ABOUT THIS TASK ▸ Only a number is wanted here: the count of lines in the data below where the string "using" occurs.

RECORDS FOR THE EXERCISE ▸

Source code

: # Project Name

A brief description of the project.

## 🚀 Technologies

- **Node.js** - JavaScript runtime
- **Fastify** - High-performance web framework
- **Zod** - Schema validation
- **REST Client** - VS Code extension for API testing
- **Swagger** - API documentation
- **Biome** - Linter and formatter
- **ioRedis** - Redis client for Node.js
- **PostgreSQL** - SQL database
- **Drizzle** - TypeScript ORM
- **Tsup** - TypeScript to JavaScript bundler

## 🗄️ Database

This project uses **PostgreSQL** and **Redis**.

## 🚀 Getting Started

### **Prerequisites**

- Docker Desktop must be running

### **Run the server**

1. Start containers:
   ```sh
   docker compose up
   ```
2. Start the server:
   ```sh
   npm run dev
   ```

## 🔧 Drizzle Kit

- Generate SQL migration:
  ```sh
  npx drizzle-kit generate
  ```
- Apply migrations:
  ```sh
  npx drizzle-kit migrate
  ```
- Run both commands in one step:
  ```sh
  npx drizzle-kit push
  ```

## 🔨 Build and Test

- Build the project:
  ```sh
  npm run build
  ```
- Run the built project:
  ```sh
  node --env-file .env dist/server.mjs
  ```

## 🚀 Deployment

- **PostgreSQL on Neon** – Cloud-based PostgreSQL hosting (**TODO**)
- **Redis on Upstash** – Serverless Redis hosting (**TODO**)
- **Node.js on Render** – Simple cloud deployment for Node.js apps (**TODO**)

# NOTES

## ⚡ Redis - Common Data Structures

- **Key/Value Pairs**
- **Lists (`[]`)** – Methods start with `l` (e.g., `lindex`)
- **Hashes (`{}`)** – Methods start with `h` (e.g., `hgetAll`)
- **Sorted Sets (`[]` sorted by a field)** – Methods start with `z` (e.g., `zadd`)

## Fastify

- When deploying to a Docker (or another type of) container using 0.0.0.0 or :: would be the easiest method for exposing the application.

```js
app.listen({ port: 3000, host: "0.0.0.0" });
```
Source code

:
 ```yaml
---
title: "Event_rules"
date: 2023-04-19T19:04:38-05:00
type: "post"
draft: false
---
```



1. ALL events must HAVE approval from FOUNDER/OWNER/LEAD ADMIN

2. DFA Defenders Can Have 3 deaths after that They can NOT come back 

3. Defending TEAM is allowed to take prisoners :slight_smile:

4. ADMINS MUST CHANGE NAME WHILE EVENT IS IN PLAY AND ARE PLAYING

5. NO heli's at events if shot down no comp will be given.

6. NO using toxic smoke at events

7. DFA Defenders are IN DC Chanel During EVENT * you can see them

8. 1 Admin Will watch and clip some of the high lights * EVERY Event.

WRITTEN ANSWER ▸ 2